EDIT: More precisely, $\phi(\lambda_0)\approx(\lambda_0-\lambda)\phi'(\lambda_0)$ and, consequently, $|\lambda-\lambda_0|\approx\rho=\dfrac{|\det(A-\lambda_0I)|}{|trace(adj(A-\lambda_0I))|}=\dfrac{1}{|trace((A-\lambda_0I)^{-1})|}$ (if $\lambda_0\not=\lambda$). For the previous instance, we find $|\lambda-\lambda_0|\approx 6\times 10^{-13}$. The complexity of the calculation of $\rho$ , by $LU$ method, is $\sim n^3$ (that is $k=1$). Note that the complexity of one decomposition QR is $\sim\dfrac{4}{3}n^3$.
Solution 3:
It is not necessary to actually calculate the determinant, only to confirm whether it's zero.
As such, it suffices to attempt a matrix inversion for $\mathbf{A}-\lambda\mathbf{I}$... if it fails, then the determinant is zero, and therefore we have confirmed $\lambda$ to be an eigenvalue.
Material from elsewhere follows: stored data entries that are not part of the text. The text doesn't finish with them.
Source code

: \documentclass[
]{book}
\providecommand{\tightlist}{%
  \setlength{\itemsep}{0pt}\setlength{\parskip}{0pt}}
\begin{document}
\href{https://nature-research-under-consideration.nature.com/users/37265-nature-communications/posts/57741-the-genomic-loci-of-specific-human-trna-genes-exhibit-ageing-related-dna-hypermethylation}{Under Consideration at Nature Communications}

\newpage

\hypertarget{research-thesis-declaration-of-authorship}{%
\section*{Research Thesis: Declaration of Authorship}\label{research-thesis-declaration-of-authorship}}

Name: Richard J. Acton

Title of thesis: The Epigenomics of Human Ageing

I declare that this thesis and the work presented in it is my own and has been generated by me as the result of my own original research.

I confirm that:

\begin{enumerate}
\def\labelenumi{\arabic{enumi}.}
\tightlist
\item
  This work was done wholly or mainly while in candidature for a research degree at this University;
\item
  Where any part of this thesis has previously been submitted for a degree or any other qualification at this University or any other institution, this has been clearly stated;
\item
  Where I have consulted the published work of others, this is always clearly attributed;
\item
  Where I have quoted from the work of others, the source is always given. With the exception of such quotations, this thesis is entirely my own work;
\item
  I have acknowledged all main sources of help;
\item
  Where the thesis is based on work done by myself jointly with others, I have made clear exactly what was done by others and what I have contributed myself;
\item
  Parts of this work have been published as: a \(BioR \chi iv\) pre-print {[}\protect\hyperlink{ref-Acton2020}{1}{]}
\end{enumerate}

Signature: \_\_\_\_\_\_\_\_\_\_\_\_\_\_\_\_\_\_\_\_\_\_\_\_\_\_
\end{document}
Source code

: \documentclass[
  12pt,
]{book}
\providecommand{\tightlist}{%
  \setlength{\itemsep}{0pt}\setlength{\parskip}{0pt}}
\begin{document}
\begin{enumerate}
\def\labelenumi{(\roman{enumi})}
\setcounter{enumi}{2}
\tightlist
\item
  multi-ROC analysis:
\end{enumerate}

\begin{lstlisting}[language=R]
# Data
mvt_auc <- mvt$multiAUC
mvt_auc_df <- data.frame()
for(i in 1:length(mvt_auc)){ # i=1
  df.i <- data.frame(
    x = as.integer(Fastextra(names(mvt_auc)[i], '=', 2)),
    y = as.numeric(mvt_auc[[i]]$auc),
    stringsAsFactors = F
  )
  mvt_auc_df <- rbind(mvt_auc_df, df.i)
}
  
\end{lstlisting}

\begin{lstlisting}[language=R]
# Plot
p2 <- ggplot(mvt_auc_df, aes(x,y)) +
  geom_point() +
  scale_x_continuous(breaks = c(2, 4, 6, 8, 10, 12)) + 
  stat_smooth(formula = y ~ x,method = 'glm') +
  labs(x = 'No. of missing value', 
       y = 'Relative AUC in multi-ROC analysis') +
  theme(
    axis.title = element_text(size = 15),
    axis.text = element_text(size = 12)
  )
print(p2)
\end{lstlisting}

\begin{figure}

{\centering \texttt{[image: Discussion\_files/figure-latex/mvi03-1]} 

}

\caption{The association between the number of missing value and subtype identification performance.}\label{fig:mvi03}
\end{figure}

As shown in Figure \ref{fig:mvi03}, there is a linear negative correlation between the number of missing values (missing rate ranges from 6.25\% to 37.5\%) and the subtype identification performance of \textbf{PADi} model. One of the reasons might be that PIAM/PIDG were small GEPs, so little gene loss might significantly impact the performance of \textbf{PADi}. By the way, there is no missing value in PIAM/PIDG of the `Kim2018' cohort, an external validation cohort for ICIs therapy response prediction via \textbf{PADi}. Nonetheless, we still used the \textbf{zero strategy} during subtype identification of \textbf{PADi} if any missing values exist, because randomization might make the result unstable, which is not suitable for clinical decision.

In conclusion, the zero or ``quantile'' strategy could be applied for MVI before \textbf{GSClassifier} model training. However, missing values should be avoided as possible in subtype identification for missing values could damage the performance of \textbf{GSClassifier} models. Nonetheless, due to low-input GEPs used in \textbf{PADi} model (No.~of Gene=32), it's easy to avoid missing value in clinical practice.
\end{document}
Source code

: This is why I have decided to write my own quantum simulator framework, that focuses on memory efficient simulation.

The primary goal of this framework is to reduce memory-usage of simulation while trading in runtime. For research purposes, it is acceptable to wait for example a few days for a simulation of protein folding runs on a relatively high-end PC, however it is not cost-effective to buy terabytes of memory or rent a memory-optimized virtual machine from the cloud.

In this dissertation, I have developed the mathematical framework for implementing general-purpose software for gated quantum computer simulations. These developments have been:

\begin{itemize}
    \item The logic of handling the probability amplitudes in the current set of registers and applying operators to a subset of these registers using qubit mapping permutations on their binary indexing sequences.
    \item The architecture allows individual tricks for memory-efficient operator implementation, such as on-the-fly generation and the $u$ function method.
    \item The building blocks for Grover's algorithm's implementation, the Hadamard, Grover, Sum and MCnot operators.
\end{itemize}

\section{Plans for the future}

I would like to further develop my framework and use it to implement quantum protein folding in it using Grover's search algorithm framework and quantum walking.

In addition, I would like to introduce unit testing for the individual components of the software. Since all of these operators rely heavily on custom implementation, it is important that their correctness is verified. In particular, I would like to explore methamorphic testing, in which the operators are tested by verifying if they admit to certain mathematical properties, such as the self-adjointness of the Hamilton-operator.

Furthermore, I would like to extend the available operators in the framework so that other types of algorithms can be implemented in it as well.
It can be shown that, through a divide-and-conquer approach, matrix inversion has the same complexity as matrix multiplication. And because Williams algorithm exists with $O(n^{2.3727})$, this is also an achievable complexity for confirmation of an eigenvalue (up to a certain numerical accuracy, of course).